Fascinación por el seppuku
Primo Levi (1919-1987), el autor de “Si esto es un hombre”, un libro que inauguraba una trilogía sobre el horror en Auschwitz, sobrevivió al holocausto y pudo contar al mundo las atrocidades que cometieron los nazis. Su cerebro pudo soportar todo aquel horror, pero no su alma, motivo por el cual acabó lanzándose –mucho tiempo después de terminada la Segunda Guerra Mundial– por el hueco del ascensor de su casa en Turín.

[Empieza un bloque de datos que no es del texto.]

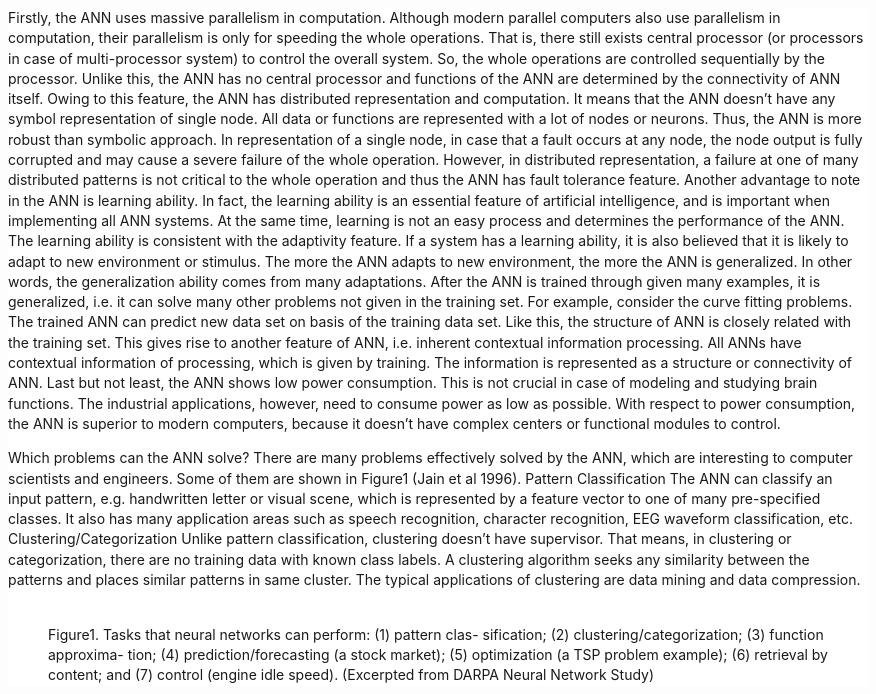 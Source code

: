 Firstly, the ANN uses massive parallelism in computation. Although modern parallel computers also use parallelism in computation, their parallelism is only for speeding the whole operations. That is, there still exists central processor (or processors in case of multi-processor system) to control the overall system. So, the whole operations are controlled sequentially by the processor. Unlike this, the ANN has no central processor and functions of the ANN are determined by the connectivity of ANN itself.
Owing to this feature, the ANN has distributed representation and computation. It means that the ANN doesn’t have any symbol representation of single node. All data or functions are represented with a lot of nodes or neurons. Thus, the ANN is more robust than symbolic approach. In representation of a single node, in case that a fault occurs at any node, the node output is fully corrupted and may cause a severe failure of the whole operation. However, in distributed representation, a failure at one of many distributed patterns is not critical to the whole operation and thus the ANN has fault tolerance feature.
Another advantage to note in the ANN is learning ability. In fact, the learning ability is an essential feature of artificial intelligence, and is important when implementing all ANN systems. At the same time, learning is not an easy process and determines the performance of the ANN. The learning ability is consistent with the adaptivity feature. If a system has a learning ability, it is also believed that it is likely to adapt to new environment or stimulus.
The more the ANN adapts to new environment, the more the ANN is generalized. In other words, the generalization ability comes from many adaptations. After the ANN is trained through given many examples, it is generalized, i.e. it can solve many other problems not given in the training set. For example, consider the curve fitting problems. The trained ANN can predict new data set on basis of the training data set. Like this, the structure of ANN is closely related with the training set. This gives rise to another feature of ANN, i.e. inherent contextual information processing. All ANNs have contextual information of processing, which is given by training. The information is represented as a structure or connectivity of ANN.
Last but not least, the ANN shows low power consumption. This is not crucial in case of modeling and studying brain functions. The industrial applications, however, need to consume power as low as possible. With respect to power consumption, the ANN is superior to modern computers, because it doesn’t have complex centers or functional modules to control.

Which problems can the ANN solve?
There are many problems effectively solved by the ANN, which are interesting to computer scientists and engineers. Some of them are shown in Figure1 (Jain et al 1996).
Pattern Classification
The ANN can classify an input pattern, e.g. handwritten letter or visual scene, which is represented by a feature vector to one of many pre-specified classes. It also has many application areas such as speech recognition, character recognition, EEG waveform classification, etc.
Clustering/Categorization
Unlike pattern classification, clustering doesn’t have supervisor. That means, in clustering or categorization, there are no training data with known class labels. A clustering algorithm seeks any similarity between the patterns and places similar patterns in same cluster. The typical applications of clustering are data mining and data compression.

<figure>
	<img src="{{ '/assets/img/sdb01.png' | prepend: site.baseurl }}" alt=""> 
	<figcaption>Figure1. Tasks that neural networks can perform: (1) pattern clas- sification; (2) clustering/categorization; (3) function approxima- tion; (4) prediction/forecasting (a stock market); (5) optimization (a TSP problem example); (6) retrieval by content; and (7) control (engine idle speed). (Excerpted from DARPA Neural Network Study)</figcaption>
</figure>
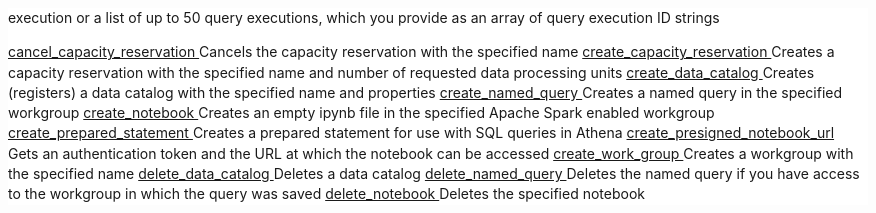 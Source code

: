 execution or a list of up to 50 query executions, which you provide as
an array of query execution ID strings</td>
</tr>
<tr class="even">
<td style="text-align: left;"><a href="../athena_cancel_capacity_reservation/"> cancel_capacity_reservation </a></td>
<td style="text-align: left;">Cancels the capacity reservation with the
specified name</td>
</tr>
<tr class="odd">
<td style="text-align: left;"><a href="../athena_create_capacity_reservation/"> create_capacity_reservation </a></td>
<td style="text-align: left;">Creates a capacity reservation with the
specified name and number of requested data processing units</td>
</tr>
<tr class="even">
<td style="text-align: left;"><a href="../athena_create_data_catalog/"> create_data_catalog </a></td>
<td style="text-align: left;">Creates (registers) a data catalog with
the specified name and properties</td>
</tr>
<tr class="odd">
<td style="text-align: left;"><a href="../athena_create_named_query/"> create_named_query </a></td>
<td style="text-align: left;">Creates a named query in the specified
workgroup</td>
</tr>
<tr class="even">
<td style="text-align: left;"><a href="../athena_create_notebook/"> create_notebook </a></td>
<td style="text-align: left;">Creates an empty ipynb file in the
specified Apache Spark enabled workgroup</td>
</tr>
<tr class="odd">
<td style="text-align: left;"><a href="../athena_create_prepared_statement/"> create_prepared_statement </a></td>
<td style="text-align: left;">Creates a prepared statement for use with
SQL queries in Athena</td>
</tr>
<tr class="even">
<td style="text-align: left;"><a href="../athena_create_presigned_notebook_url/"> create_presigned_notebook_url </a></td>
<td style="text-align: left;">Gets an authentication token and the URL
at which the notebook can be accessed</td>
</tr>
<tr class="odd">
<td style="text-align: left;"><a href="../athena_create_work_group/"> create_work_group </a></td>
<td style="text-align: left;">Creates a workgroup with the specified
name</td>
</tr>
<tr class="even">
<td style="text-align: left;"><a href="../athena_delete_data_catalog/"> delete_data_catalog </a></td>
<td style="text-align: left;">Deletes a data catalog</td>
</tr>
<tr class="odd">
<td style="text-align: left;"><a href="../athena_delete_named_query/"> delete_named_query </a></td>
<td style="text-align: left;">Deletes the named query if you have access
to the workgroup in which the query was saved</td>
</tr>
<tr class="even">
<td style="text-align: left;"><a href="../athena_delete_notebook/"> delete_notebook </a></td>
<td style="text-align: left;">Deletes the specified notebook</td>
</tr>
<tr class="odd"> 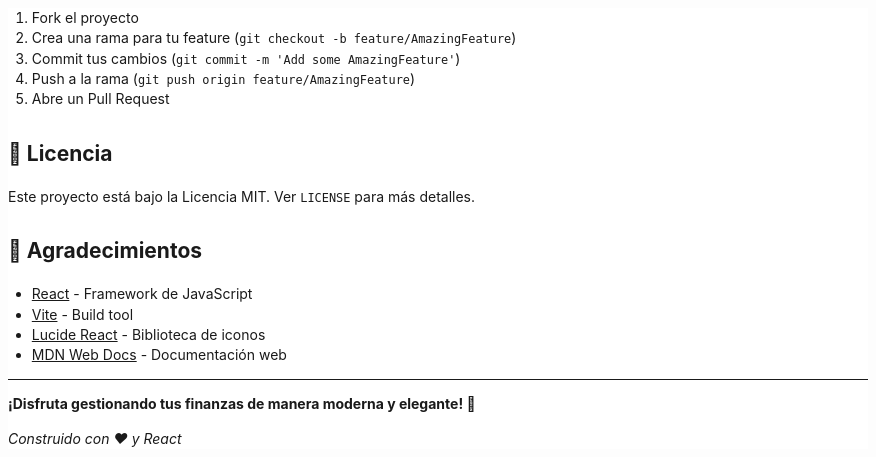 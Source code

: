 1. Fork el proyecto
2. Crea una rama para tu feature (`git checkout -b feature/AmazingFeature`)
3. Commit tus cambios (`git commit -m 'Add some AmazingFeature'`)
4. Push a la rama (`git push origin feature/AmazingFeature`)
5. Abre un Pull Request

## 📄 Licencia

Este proyecto está bajo la Licencia MIT. Ver `LICENSE` para más detalles.

## 🙏 Agradecimientos

- [React](https://reactjs.org/) - Framework de JavaScript
- [Vite](https://vitejs.dev/) - Build tool
- [Lucide React](https://lucide.dev/) - Biblioteca de iconos
- [MDN Web Docs](https://developer.mozilla.org/) - Documentación web

---

**¡Disfruta gestionando tus finanzas de manera moderna y elegante! 💙**

*Construido con ❤️ y React*

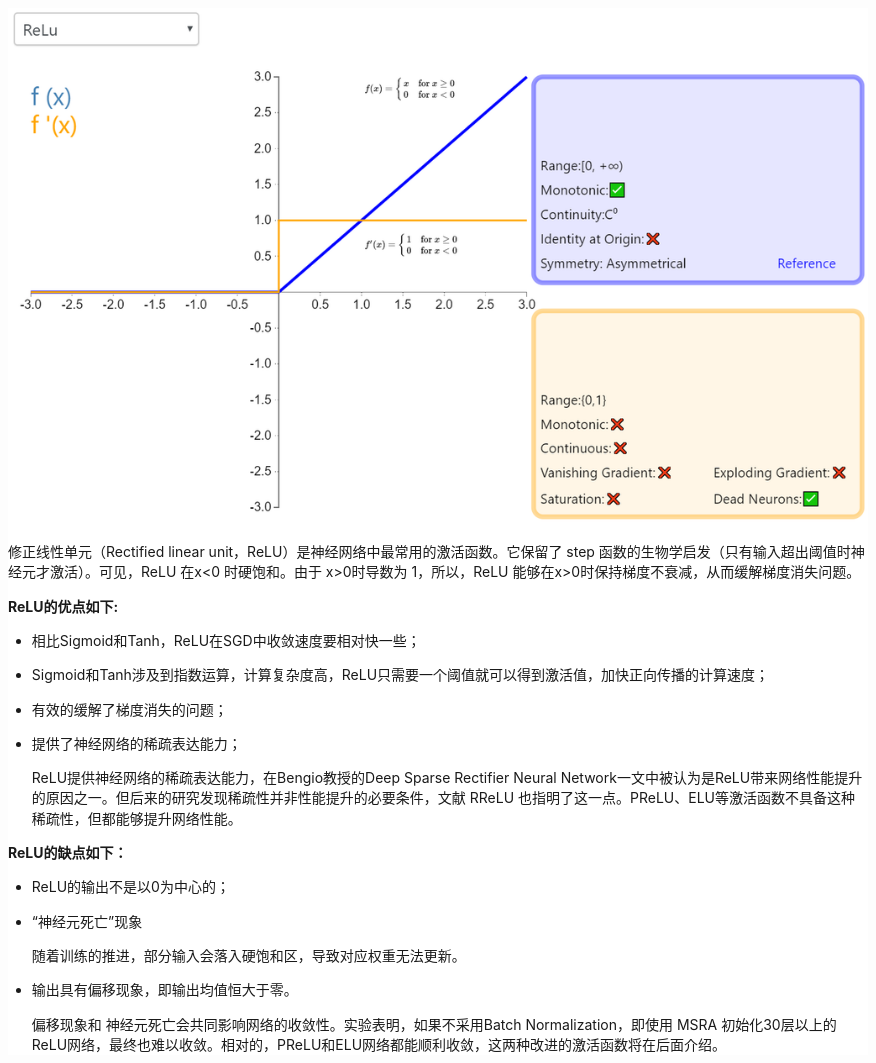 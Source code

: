 ![img](imgs/4217520171010093357.png)

修正线性单元（Rectified linear unit，ReLU）是神经网络中最常用的激活函数。它保留了 step 函数的生物学启发（只有输入超出阈值时神经元才激活）。可见，ReLU 在x<0 时硬饱和。由于 x>0时导数为 1，所以，ReLU 能够在x>0时保持梯度不衰减，从而缓解梯度消失问题。

**ReLU的优点如下:**

- 相比Sigmoid和Tanh，ReLU在SGD中收敛速度要相对快一些；

- Sigmoid和Tanh涉及到指数运算，计算复杂度高，ReLU只需要一个阈值就可以得到激活值，加快正向传播的计算速度；

- 有效的缓解了梯度消失的问题；

- 提供了神经网络的稀疏表达能力；

  ReLU提供神经网络的稀疏表达能力，在Bengio教授的Deep Sparse Rectifier Neural Network一文中被认为是ReLU带来网络性能提升的原因之一。但后来的研究发现稀疏性并非性能提升的必要条件，文献 RReLU 也指明了这一点。PReLU、ELU等激活函数不具备这种稀疏性，但都能够提升网络性能。

**ReLU的缺点如下：**

- ReLU的输出不是以0为中心的；

- “神经元死亡”现象

  随着训练的推进，部分输入会落入硬饱和区，导致对应权重无法更新。

- 输出具有偏移现象，即输出均值恒大于零。

  偏移现象和 神经元死亡会共同影响网络的收敛性。实验表明，如果不采用Batch Normalization，即使用 MSRA 初始化30层以上的ReLU网络，最终也难以收敛。相对的，PReLU和ELU网络都能顺利收敛，这两种改进的激活函数将在后面介绍。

Emilio Salgari (1863-1911), el autor de las maravillosas novelas de aventuras ambientadas en mares lejanos, eligió, para poner fin a su vida, un rito oriental, el seppuku, el método preferido por los samuráis para suicidarse. Curiosamente fue el mismo que eligió el gran dramaturgo nipón Yukio Mishima (1925-1970) seis décadas después.
También se suicidó uno de los iconos recientes de la literatura estadounidense, el escritor David Foster Wallace (1962-2008), el portavoz de la llamada generación X. Cuando su esposa salió del domicilio conyugal para hacer unas compras, escribió una carta, cruzó la casa hasta el patio trasero, se subió a una silla y se ahorcó. Lo hizo antes de poder disfrutar de los merecidos halagos de la crítica a su tercera novela, “The pale king”.
En este singular recorrido, desgraciadamente, no están todos los que son y, además, faltan ellas, las féminas, porque también ha habido escritoras suicidas. Pero, como diría Kippling, eso ya es otra historia.